I mention all of this because I have another "we" story... as in, we went snowshoeing on Monday! We headed up to Monarch Lake equipped with enough layers to keep us warm in Alaska (which wouldn't be such a feat, actually - my sister recently said it was 40 in Alaska). The snow covering the road leading up to the lake was already packed and crunchy, and our snowshoes made a terrific racket as we clunked towards the water. We made a detour through some virgin snow to the edge of a little stream that lead away from the lake.


After our grueling half mile hike to the edge of the lake, we settled at a picnic table and ate our lunch, admiring the snowy field that was the reality of Monarch Lake.

After lunch, we took a terrifying journey across the lake towards several islands that we wanted to visit.

The trek was entirely uneventful, prompting me to thank whatever forces allowed us to cross without falling into the lake, and to fall backwards onto the unmarked snow of the first little island in the joy of creating a snow angel.

The lake and islands had some very interesting things to show us:






I am constantly overwhelmed by the intensity of the blue in the Colorado skies. In Connecticut, the winter skies are usually pale and washed out, but here the deep sapphire blue rings in my eyes just as proudly as if it were June or September.

We navigated back across the lake without incident (unless you count me toppling over multiple times into 2 feet of featherweight powder to be noteworthy), and returned to the car in the midst of elongating shadows as the sun sunk lower behind the curtain of mountains to our south. The drive home was made beautiful by the sharp snowy mountain peaks standing in contrast to the pinks, purples, and grays of the watercolor sky. I love driving around out here, but sometimes I love being driven around even more. :)

Sunday, January 4, 2009

Sun, Jan. 4, 2009: Curves and Sparkles

I have generally been one who avoided artistic creations of romantic love - visual arts, music, literature - because of a fear that I will never find a fulfilling romantic love in my life. Since my move to Colorado, and as a result of the changes that the move has spurred within me, it feels like this fear no longer holds any power over me. Instead of seeing romantic love as something that may not come to me, and feeling pain or sadness because of this, I have come to see it as something beautiful that is in people all around me. It is something that many people want to find and, therefore, a strong bond of likeness flows between any of us who have ever dreamed of it, hoped for it, experienced it, or worked to make it a reality. It seems to me that it's one of the best things about being human, not something to be avoided.

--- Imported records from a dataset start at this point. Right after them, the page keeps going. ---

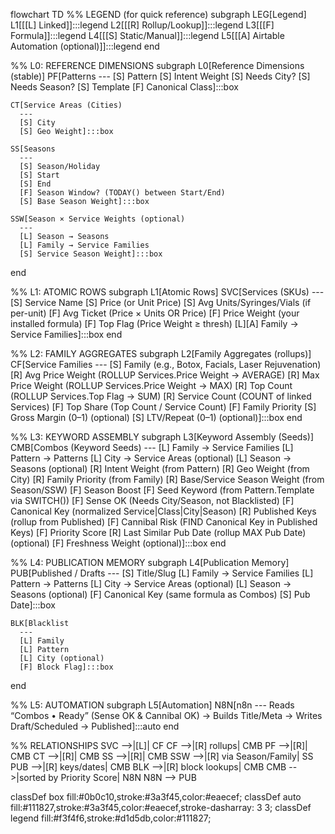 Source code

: flowchart TD
  %% LEGEND (for quick reference)
  subgraph LEG[Legend]
  L1[[[L] Linked]]:::legend
  L2[[[R] Rollup/Lookup]]:::legend
  L3[[[F] Formula]]:::legend
  L4[[[S] Static/Manual]]:::legend
  L5[[[A] Airtable Automation (optional)]]:::legend
  end

  %% L0: REFERENCE DIMENSIONS
  subgraph L0[Reference Dimensions (stable)]
    PF[Patterns
      ---
      [S] Pattern
      [S] Intent Weight
      [S] Needs City?
      [S] Needs Season?
      [S] Template
      [F] Canonical Class]:::box

    CT[Service Areas (Cities)
      ---
      [S] City
      [S] Geo Weight]:::box

    SS[Seasons
      ---
      [S] Season/Holiday
      [S] Start
      [S] End
      [F] Season Window? (TODAY() between Start/End)
      [S] Base Season Weight]:::box

    SSW[Season × Service Weights (optional)
      ---
      [L] Season → Seasons
      [L] Family → Service Families
      [S] Service Season Weight]:::box
  end

  %% L1: ATOMIC ROWS
  subgraph L1[Atomic Rows]
    SVC[Services (SKUs)
      ---
      [S] Service Name
      [S] Price (or Unit Price)
      [S] Avg Units/Syringes/Vials (if per-unit)
      [F] Avg Ticket (Price × Units OR Price)
      [F] Price Weight (your installed formula)
      [F] Top Flag (Price Weight ≥ thresh)
      [L][A] Family → Service Families]:::box
  end

  %% L2: FAMILY AGGREGATES
  subgraph L2[Family Aggregates (rollups)]
    CF[Service Families
      ---
      [S] Family (e.g., Botox, Facials, Laser Rejuvenation)
      [R] Avg Price Weight (ROLLUP Services.Price Weight → AVERAGE)
      [R] Max Price Weight (ROLLUP Services.Price Weight → MAX)
      [R] Top Count (ROLLUP Services.Top Flag → SUM)
      [R] Service Count (COUNT of linked Services)
      [F] Top Share (Top Count / Service Count)
      [F] Family Priority
      [S] Gross Margin (0–1) (optional)
      [S] LTV/Repeat (0–1) (optional)]:::box
  end

  %% L3: KEYWORD ASSEMBLY
  subgraph L3[Keyword Assembly (Seeds)]
    CMB[Combos (Keyword Seeds)
      ---
      [L] Family → Service Families
      [L] Pattern → Patterns
      [L] City → Service Areas (optional)
      [L] Season → Seasons (optional)
      [R] Intent Weight (from Pattern)
      [R] Geo Weight (from City)
      [R] Family Priority (from Family)
      [R] Base/Service Season Weight (from Season/SSW)
      [F] Season Boost
      [F] Seed Keyword (from Pattern.Template via SWITCH())
      [F] Sense OK (Needs City/Season, not Blacklisted)
      [F] Canonical Key (normalized Service|Class|City|Season)
      [R] Published Keys (rollup from Published)
      [F] Cannibal Risk (FIND Canonical Key in Published Keys)
      [F] Priority Score
      [R] Last Similar Pub Date (rollup MAX Pub Date) (optional)
      [F] Freshness Weight (optional)]:::box
  end

  %% L4: PUBLICATION MEMORY
  subgraph L4[Publication Memory]
    PUB[Published / Drafts
      ---
      [S] Title/Slug
      [L] Family → Service Families
      [L] Pattern → Patterns
      [L] City → Service Areas (optional)
      [L] Season → Seasons (optional)
      [F] Canonical Key (same formula as Combos)
      [S] Pub Date]:::box

    BLK[Blacklist
      ---
      [L] Family
      [L] Pattern
      [L] City (optional)
      [F] Block Flag]:::box
  end

  %% L5: AUTOMATION
  subgraph L5[Automation]
    N8N[n8n
      ---
      Reads “Combos • Ready” (Sense OK & Cannibal OK)
      → Builds Title/Meta
      → Writes Draft/Scheduled → Published]:::auto
  end

  %% RELATIONSHIPS
  SVC -->|[L]| CF
  CF -->|[R] rollups| CMB
  PF -->|[R]| CMB
  CT -->|[R]| CMB
  SS -->|[R]| CMB
  SSW -->|[R] via Season/Family| SS
  PUB -->|[R] keys/dates| CMB
  BLK -->|[R] block lookups| CMB
  CMB -->|sorted by Priority Score| N8N
  N8N --> PUB

  classDef box fill:#0b0c10,stroke:#3a3f45,color:#eaecef;
  classDef auto fill:#111827,stroke:#3a3f45,color:#eaecef,stroke-dasharray: 3 3;
  classDef legend fill:#f3f4f6,stroke:#d1d5db,color:#111827;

Today while in a restaurant, I saw an older couple sharing food and conversation in front of a large window, beyond which tiny snowflakes were lightly drifting down among the passing cars. Despite everything going on around them, their eyes found only each other. The lines on their faces transformed into the beautiful curves that circumnavigate smiles, created by their words and the image of the other in their eyes. To find that kind of pleasure and comfort in another person is beautiful, and it saddens me that I ever let something so beautiful make me afraid or hurt me.

This Saturday the 10th marks the 1.5 year anniversary of my move to Colorado. I think one of the biggest things that has come out of this move, in terms of my personal development, is my realization that I deserve to be cherished (as does everyone, but I was unable to see this as applicable to myself before the move). I want someone's lines to curve and eyes to sparkle because of me, and for the first time in my life I can clearly see that I deserve that (as we all do :) ).